-- Opening Marker --

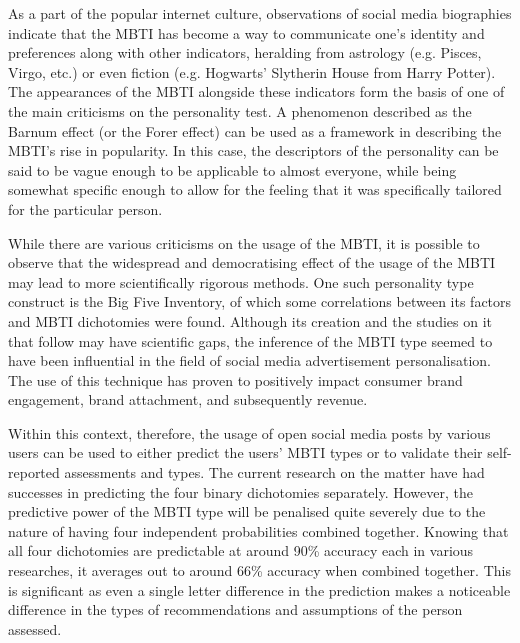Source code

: \documentclass[11pt,a4paper]{article}
\begin{document}
	As a part of the popular internet culture, observations of social media biographies indicate that the MBTI has become a way to communicate one’s identity and preferences along with other indicators, heralding from astrology (e.g. Pisces, Virgo, etc.) or even fiction (e.g. Hogwarts’ Slytherin House from Harry Potter). The appearances of the MBTI alongside these indicators form the basis of one of the main criticisms on the personality test. A phenomenon described as the Barnum effect (or the Forer effect) can be used as a framework in describing the MBTI’s rise in popularity.\autocite{tobacykParanormalBeliefsBarnum1988} In this case, the descriptors of the personality can be said to be vague enough to be applicable to almost everyone, while being somewhat specific enough to allow for the feeling that it was specifically tailored for the particular person.
	
	While there are various criticisms on the usage of the MBTI, it is possible to observe that the widespread and democratising effect of the usage of the MBTI may lead to more scientifically rigorous methods. One such personality type construct is the Big Five Inventory, of which some correlations between its factors and MBTI dichotomies were found.\autocite{costajrRevisedNeoPersonality2008} Although its creation and the studies on it that follow may have scientific gaps, the inference of the MBTI type seemed to have been influential in the field of social media advertisement personalisation.\autocite{yiMBTIBasedCollaborativeRecommendation2016} The use of this technique has proven to positively impact consumer brand engagement, brand attachment, and subsequently revenue.\autocite{yoonEffectBigFive2018}
	
	Within this context, therefore, the usage of open social media posts by various users can be used to either predict the users’ MBTI types or to validate their self-reported assessments and types. The current research on the matter have had successes in predicting the four binary dichotomies separately.\autocite{yamadaIncorporatingTextualInformation2019} However, the predictive power of the MBTI type will be penalised quite severely due to the nature of having four independent probabilities combined together. Knowing that all four dichotomies are predictable at around 90\% accuracy each in various researches, it averages out to around 66\% accuracy when combined together.\autocite{choongPredictingJudgingperceivingMyersBriggs2021} This is significant as even a single letter difference in the prediction makes a noticeable difference in the types of recommendations and assumptions of the person assessed.\autocite{choongPredictingJudgingperceivingMyersBriggs2021}
	
\end{document}
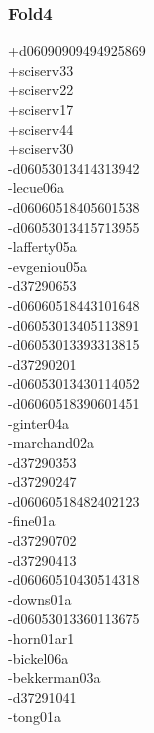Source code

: \begin{multicols}{4}
\subsubsection*{Fold4}
+d06090909494925869\\
+sciserv33\\
+sciserv22\\
+sciserv17\\
+sciserv44\\
+sciserv30\\
-d06053013414313942\\
-lecue06a\\
-d06060518405601538\\
-d06053013415713955\\
-lafferty05a\\
-evgeniou05a\\
-d37290653\\
-d06060518443101648\\
-d06053013405113891\\
-d06053013393313815\\
-d37290201\\
-d06053013430114052\\
-d06060518390601451\\
-ginter04a\\
-marchand02a\\
-d37290353\\
-d37290247\\
-d06060518482402123\\
-fine01a\\
-d37290702\\
-d37290413\\
-d06060510430514318\\
-downs01a\\
-d06053013360113675\\
-horn01ar1\\
-bickel06a\\
-bekkerman03a\\
-d37291041\\
-tong01a\\

\end{multicols}
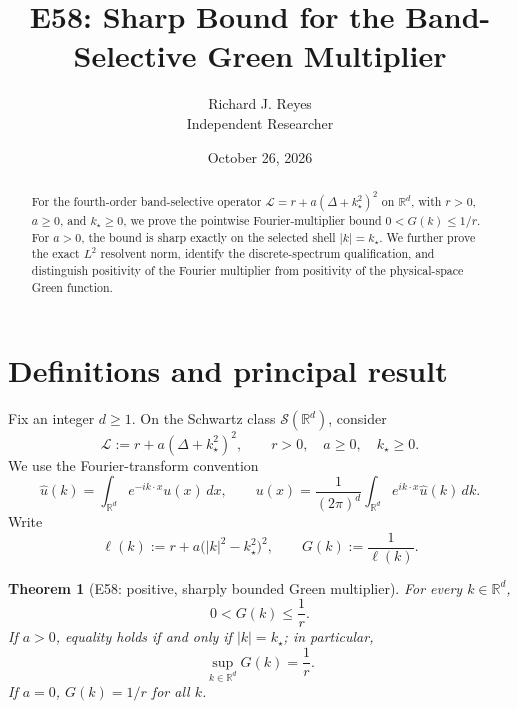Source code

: \documentclass[11pt]{article}
\title{E58: Sharp Bound for the Band-Selective Green Multiplier}
\author{Richard J. Reyes\\Independent Researcher}
\date{October 26, 2026}
\newtheorem{theorem}{Theorem}
\newcommand{\R}{\mathbb R}
\begin{document}
\maketitle

\begin{abstract}
For the fourth-order band-selective operator
$\mathcal L=r+a(\Delta+k_\star^2)^2$ on $\R^d$, with $r>0$, $a\geq0$,
and $k_\star\geq0$, we prove the pointwise Fourier-multiplier bound
$0<G(k)\leq 1/r$. For $a>0$, the bound is sharp exactly on the selected
shell $|k|=k_\star$. We further prove the exact $L^2$ resolvent norm,
identify the discrete-spectrum qualification, and distinguish positivity
of the Fourier multiplier from positivity of the physical-space Green
function.
\end{abstract}

\section{Definitions and principal result}

Fix an integer $d\geq1$. On the Schwartz class $\mathcal S(\R^d)$,
consider
\begin{equation}\label{eq:L}
  \mathcal L := r+a(\Delta+k_\star^2)^2,
  \qquad r>0,\quad a\geq0,\quad k_\star\geq0.
\end{equation}
We use the Fourier-transform convention
\begin{equation}\label{eq:fourier}
  \widehat u(k)=\int_{\R^d}e^{-ik\cdot x}u(x)\,dx,
  \qquad
  u(x)=\frac{1}{(2\pi)^d}\int_{\R^d}e^{ik\cdot x}\widehat u(k)\,dk.
\end{equation}
Write
\begin{equation}\label{eq:symbol}
  \ell(k):=r+a\bigl(|k|^2-k_\star^2\bigr)^2,
  \qquad
  G(k):=\frac{1}{\ell(k)}.
\end{equation}

\begin{theorem}[E58: positive, sharply bounded Green multiplier]
\label{thm:E58}
For every $k\in\R^d$,
\begin{equation}\label{eq:mainbound}
  \boxed{\quad 0<G(k)\leq\frac1r.\quad}
\end{equation}
If $a>0$, equality holds if and only if $|k|=k_\star$; in particular,
\begin{equation}\label{eq:sup}
  \sup_{k\in\R^d}G(k)=\frac1r.
\end{equation}
If $a=0$, $G(k)=1/r$ for all $k$.
\end{theorem}
\end{document}
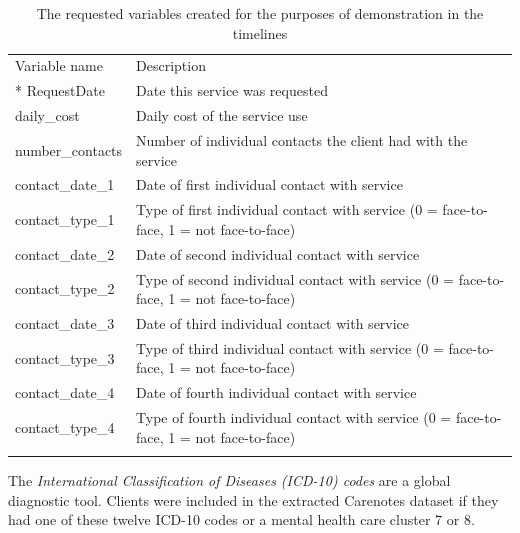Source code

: \documentclass{article}
\begin{document}
\begin{table}[h]
	\centering
	\caption{The requested variables created for the purposes of demonstration in the timelines}
	\begin{tabular}{
			p{}%
			p{}%
		}
		\toprule
		Variable name & Description
		\tabularnewline*
		\midrule
		RequestDate & Date this service was requested \\
		daily\_cost & Daily cost of the service use \\
		number\_contacts &  Number of individual contacts the client had with the service \\
		contact\_date\_1 & Date of first individual contact with service \\
		contact\_type\_1 &  Type of first individual contact with service (0 = face-to-face, 1 = not face-to-face) \\
		contact\_date\_2 &  Date of second individual contact with service \\
		contact\_type\_2 & Type of second individual contact with service (0 = face-to-face, 1 = not face-to-face) \\
		contact\_date\_3 & Date of third individual contact with service \\
		contact\_type\_3 & Type of third individual contact with service (0 = face-to-face, 1 = not face-to-face) \\
		contact\_date\_4 & Date of fourth individual contact with service \\
		contact\_type\_4 & Type of fourth individual contact with service (0 = face-to-face, 1 = not face-to-face) \\
		\bottomrule
		\label{tab:carenotes_variables}
	\end{tabular}
\end{table}

\newpage
The \textit{International Classification of Diseases (ICD-10) codes} are a global diagnostic tool.
Clients were included in the extracted Carenotes dataset if they had one of these twelve ICD-10 codes or a mental health care cluster 7 or 8.
\end{document}
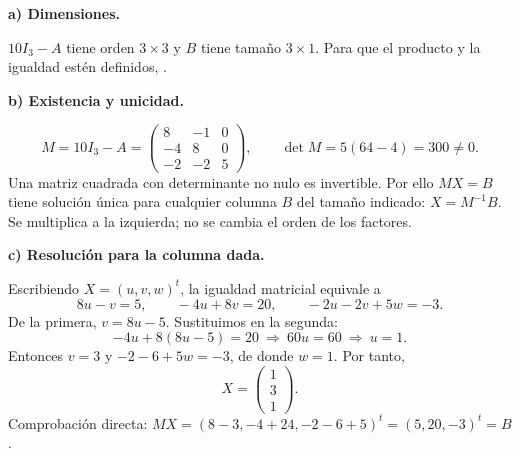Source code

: \textbf{a) Dimensiones.}\par\nopagebreak[4]
$10I_3-A$ tiene orden $3\times3$ y $B$ tiene tamaño $3\times1$. Para que el producto y la igualdad estén definidos, .

\textbf{b) Existencia y unicidad.}\par\nopagebreak[4]
\[
M=10I_3-A=\begin{pmatrix}8&-1&0\\-4&8&0\\-2&-2&5\end{pmatrix},
\qquad\det M=5(64-4)=300\ne0.
\]
Una matriz cuadrada con determinante no nulo es invertible. Por ello $MX=B$ tiene solución única para cualquier columna $B$ del tamaño indicado: $X=M^{-1}B$. Se multiplica a la izquierda; no se cambia el orden de los factores.

\textbf{c) Resolución para la columna dada.}\par\nopagebreak[4]
Escribiendo $X=(u,v,w)^t$, la igualdad matricial equivale a
\[
8u-v=5,\qquad-4u+8v=20,\qquad-2u-2v+5w=-3.
\]
De la primera, $v=8u-5$. Sustituimos en la segunda:
\[
-4u+8(8u-5)=20\ \Longrightarrow\ 60u=60\ \Longrightarrow\ u=1.
\]
Entonces $v=3$ y $-2-6+5w=-3$, de donde $w=1$. Por tanto,
\[
\boxed{X=\begin{pmatrix}1\\3\\1\end{pmatrix}.}
\]
Comprobación directa: $MX=(8-3,-4+24,-2-6+5)^t=(5,20,-3)^t=B$.
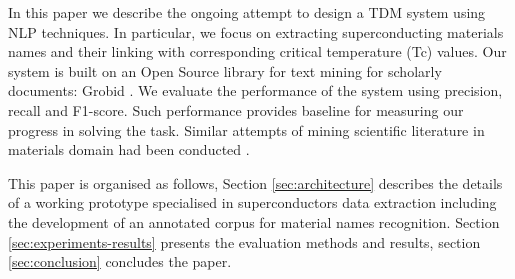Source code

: \documentclass{article}[a4]
\begin{document}



In this paper we describe the ongoing attempt to design a TDM system using NLP techniques. In particular, we focus on extracting superconducting materials names and their linking with corresponding critical temperature (Tc) values.
Our system is built on an Open Source library for text mining for scholarly documents: Grobid \cite{GROBID}. We evaluate the performance of the system using precision, recall and F1-score. Such performance provides baseline for measuring our progress in solving the task.
Similar attempts of mining scientific literature in materials domain had been conducted \cite{nanocrystal_extraction} \cite{court2018auto}. 

This paper is organised as follows, Section \ref{sec:architecture} describes the details of a working prototype specialised in superconductors data extraction including the development of an annotated corpus for material names recognition. Section \ref{sec:experiments-results} presents the evaluation methods and results, section \ref{sec:conclusion} concludes the paper.
\end{document}
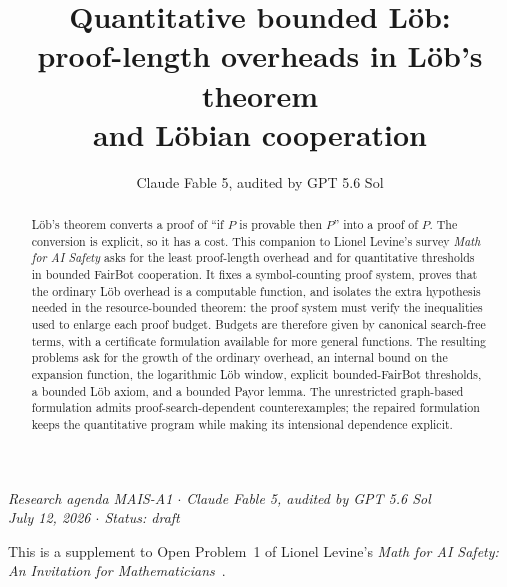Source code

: \documentclass[11pt]{amsart}
\title[Quantitative bounded L\"ob]{Quantitative bounded L\"ob:\\ proof-length overheads in L\"ob's theorem\\ and L\"obian cooperation}
\author{Claude Fable 5, audited by GPT 5.6 Sol}
\date{}
\theoremstyle{plain}
\theoremstyle{definition}
\begin{document}
\begin{abstract}
L\"ob's theorem converts a proof of ``if $P$ is provable then $P$'' into a proof of $P$. The conversion is explicit, so it has a cost. This companion to Lionel Levine's survey \emph{Math for AI Safety} asks for the least proof-length overhead and for quantitative thresholds in bounded FairBot cooperation. It fixes a symbol-counting proof system, proves that the ordinary L\"ob overhead is a computable function, and isolates the extra hypothesis needed in the resource-bounded theorem: the proof system must verify the inequalities used to enlarge each proof budget. Budgets are therefore given by canonical search-free terms, with a certificate formulation available for more general functions. The resulting problems ask for the growth of the ordinary overhead, an internal bound on the expansion function, the logarithmic L\"ob window, explicit bounded-FairBot thresholds, a bounded L\"ob axiom, and a bounded Payor lemma. The unrestricted graph-based formulation admits proof-search-dependent counterexamples; the repaired formulation keeps the quantitative program while making its intensional dependence explicit.
\end{abstract}

\maketitle

\begin{center}
\small\emph{Research agenda MAIS-A1 \(\cdot\) Claude Fable 5, audited by GPT 5.6 Sol\\
July 12, 2026 \(\cdot\) Status: draft}
\end{center}

\noindent This is a supplement to Open Problem~1 of Lionel Levine's \emph{Math for AI Safety: An Invitation for Mathematicians}~\cite{mais}.
\end{document}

-- Closing Marker --

The task:
Tally up how many lines in the records contain the string "requested". Answer with that figure only.

Solution to this task:
2